[NLP] Attention is all you need
Although Sequence-to-Sequence models were successful in different tasks just as mentioned here, there were some problems, including:
- The information stored as a context vector is with certain size,and there may be loss of information,
- Vanishing gradient may occur for using RNN.
- Parallelization is not able.
This resulted in bad performance in tasks with longer sentences. Although there were attempts for improving the efficiency using factorizaion trick and conditional computation, the sequential computation has remained as a problem.
Therefore, the suggestion from scholars from Google was to apply the concept of “attention mechanism.” The model is known as Transformer.
This structure only utilizes attention mechanism. There were several advantages for this model:
- Translation,
- Parallelization while training,
- Constituency Parsing, in defining structure of words in a sentence.
Basic Mechanism
The concept that is applied here is the “attention mechanism”. This mechanism involves encoder-decoder system just like seq2seq mechanism. Simply saying, this mechanism refer back to the input sentence given from the encoder at every moment of prediction at the decoder. The referance is done with priority to the words that are relateed more.
The atttention value is calculated with inputs of Query, Keys, and Values.
Query refers to hidden state at decoder cell state $t$. Keys are multiplied using dot-product with Query and are from encoder, and Values are multiplied with the weight and also are from encoder.
Dot-Product Mechanism
To undestand the true mechanism, a sample method is to be explained: dot-product mechanism.
Imagine the first and second cells of decoder are predicted using attention algorithm. The third cell of decoder regers back to every input from the encoder for the prediction. The red rectangles represent the softmax value of encoder values. The higher the value, the more important for the prediction.
1. Scoring Attention Score
Some of the preconditions include:
- $h_n$ is hidden state at time step $n$,
- $S_t$ is hidden state for the decoder at time $t$,
- The assumption is made that the dimension is the same.

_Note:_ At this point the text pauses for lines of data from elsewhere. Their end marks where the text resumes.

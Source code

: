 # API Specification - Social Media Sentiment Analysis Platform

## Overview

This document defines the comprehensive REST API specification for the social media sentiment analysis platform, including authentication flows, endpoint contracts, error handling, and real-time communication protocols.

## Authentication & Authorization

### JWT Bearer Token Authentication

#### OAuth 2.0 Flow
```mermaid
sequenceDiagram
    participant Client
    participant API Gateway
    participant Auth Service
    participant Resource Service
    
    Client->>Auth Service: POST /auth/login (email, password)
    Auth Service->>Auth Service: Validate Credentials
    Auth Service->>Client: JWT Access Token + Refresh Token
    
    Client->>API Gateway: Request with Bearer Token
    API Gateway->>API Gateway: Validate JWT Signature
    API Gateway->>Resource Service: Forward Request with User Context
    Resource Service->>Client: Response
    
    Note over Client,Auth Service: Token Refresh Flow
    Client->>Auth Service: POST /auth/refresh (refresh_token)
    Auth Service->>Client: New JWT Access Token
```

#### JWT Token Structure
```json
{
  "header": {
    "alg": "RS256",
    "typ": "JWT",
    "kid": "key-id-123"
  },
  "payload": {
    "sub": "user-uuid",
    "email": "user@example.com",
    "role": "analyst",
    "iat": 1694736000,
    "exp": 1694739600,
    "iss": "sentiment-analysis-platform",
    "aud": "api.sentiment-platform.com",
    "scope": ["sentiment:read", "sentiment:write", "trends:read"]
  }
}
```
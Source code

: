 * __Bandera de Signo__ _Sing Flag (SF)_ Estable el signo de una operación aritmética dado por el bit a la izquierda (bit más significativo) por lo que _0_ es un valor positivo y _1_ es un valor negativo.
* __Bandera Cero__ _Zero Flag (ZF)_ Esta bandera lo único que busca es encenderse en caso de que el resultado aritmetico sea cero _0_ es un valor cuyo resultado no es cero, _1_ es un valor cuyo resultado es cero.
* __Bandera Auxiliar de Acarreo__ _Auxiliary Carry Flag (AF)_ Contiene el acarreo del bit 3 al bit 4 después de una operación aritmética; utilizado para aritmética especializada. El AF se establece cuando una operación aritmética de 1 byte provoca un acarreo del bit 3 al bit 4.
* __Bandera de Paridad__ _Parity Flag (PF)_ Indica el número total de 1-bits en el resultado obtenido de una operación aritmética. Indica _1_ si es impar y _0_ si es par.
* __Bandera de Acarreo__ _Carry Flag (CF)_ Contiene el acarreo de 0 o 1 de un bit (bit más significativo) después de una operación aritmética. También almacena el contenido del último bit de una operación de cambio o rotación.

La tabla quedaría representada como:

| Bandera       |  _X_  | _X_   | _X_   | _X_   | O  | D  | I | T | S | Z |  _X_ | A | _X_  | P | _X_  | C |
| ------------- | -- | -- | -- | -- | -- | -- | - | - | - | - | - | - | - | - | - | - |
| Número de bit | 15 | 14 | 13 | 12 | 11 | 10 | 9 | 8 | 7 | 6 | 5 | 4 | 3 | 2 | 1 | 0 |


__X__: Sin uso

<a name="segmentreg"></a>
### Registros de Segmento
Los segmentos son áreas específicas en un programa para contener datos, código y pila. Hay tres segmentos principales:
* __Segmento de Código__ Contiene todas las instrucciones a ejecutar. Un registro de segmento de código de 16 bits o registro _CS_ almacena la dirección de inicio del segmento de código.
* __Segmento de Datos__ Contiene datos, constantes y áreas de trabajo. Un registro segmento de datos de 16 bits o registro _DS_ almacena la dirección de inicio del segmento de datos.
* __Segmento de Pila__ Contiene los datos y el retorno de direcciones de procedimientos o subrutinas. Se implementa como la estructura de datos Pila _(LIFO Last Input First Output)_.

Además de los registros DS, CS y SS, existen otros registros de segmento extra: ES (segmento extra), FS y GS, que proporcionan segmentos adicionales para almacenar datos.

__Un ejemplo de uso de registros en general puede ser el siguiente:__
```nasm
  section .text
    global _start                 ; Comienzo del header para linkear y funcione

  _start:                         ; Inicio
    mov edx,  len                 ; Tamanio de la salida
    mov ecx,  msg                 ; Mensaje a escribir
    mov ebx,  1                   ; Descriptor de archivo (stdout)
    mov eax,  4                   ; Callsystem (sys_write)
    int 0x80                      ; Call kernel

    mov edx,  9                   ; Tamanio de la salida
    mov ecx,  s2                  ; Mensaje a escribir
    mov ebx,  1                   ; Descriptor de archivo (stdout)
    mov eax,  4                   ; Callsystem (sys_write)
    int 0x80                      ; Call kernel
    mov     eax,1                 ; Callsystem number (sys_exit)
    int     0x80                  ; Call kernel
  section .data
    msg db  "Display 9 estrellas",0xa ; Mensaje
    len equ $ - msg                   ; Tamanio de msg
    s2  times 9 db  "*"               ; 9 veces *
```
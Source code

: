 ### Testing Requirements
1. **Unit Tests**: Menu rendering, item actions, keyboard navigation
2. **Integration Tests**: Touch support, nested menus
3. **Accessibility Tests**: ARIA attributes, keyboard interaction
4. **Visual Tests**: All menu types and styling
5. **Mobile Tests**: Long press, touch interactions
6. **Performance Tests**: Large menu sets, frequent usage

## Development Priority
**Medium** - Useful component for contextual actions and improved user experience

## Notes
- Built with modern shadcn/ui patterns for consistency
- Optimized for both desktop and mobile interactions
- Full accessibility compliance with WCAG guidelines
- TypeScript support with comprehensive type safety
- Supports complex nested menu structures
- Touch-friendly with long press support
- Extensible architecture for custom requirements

To get the attention value, $S_t$ is transposed and is multiplied using dot-product to each hidden state of encoder. This results in the sets of attention scores:
\[e^t = [S_th_1, S_th_2, ... S_th_n]\]Since this is dot product, the mechanism is known as dot-prduct attention.
2. Attention Distribution using Softmax Function
Applying softmax function in $e^t$ provides a probability distribution with summation of 1. The result is called attention distribution, with each value known as attention weight.
3. Getting Attention Value
It is necessary to get the weighted sum, $a_t = \sum_{t=1}^N a_i^th_i$. The attenention value is knwon as context vector for it containing the context of the encoder.
4. Concenate Attention Value and Decoder Hidden State at Time $t$
After getting attention score $a_t$, the $a_t$ is concetanated with $s_t$. This new vector is $v_t$, and this is used as an input for $\hat{y}$ for better prediction.
5. $\widetilde{S}_t$ for Input of Output Layer Calculation
The new vector $\widetilde{S}_t$ is calculated as:
\[\widetilde{S}_t = tanh(W_c[a_t; s_t] + b_c)\]$W_c$ is trainable weight matrix, and $b_c$ is bias. For the input of further cells, Seq2Seq mechanism used hidden state $s_t$, but attention mechanism uses $\widetilde{S}_t$.
6. $\widetilde{S}_t$ for Prediction Vector
\[\hat{y}_t = Softmax(W_y\widetilde{S}_t + b_y)\]Conclusion
This post demonstrates how attention mechanism works. The transformer model, which was described in the paper will be further examined in another post.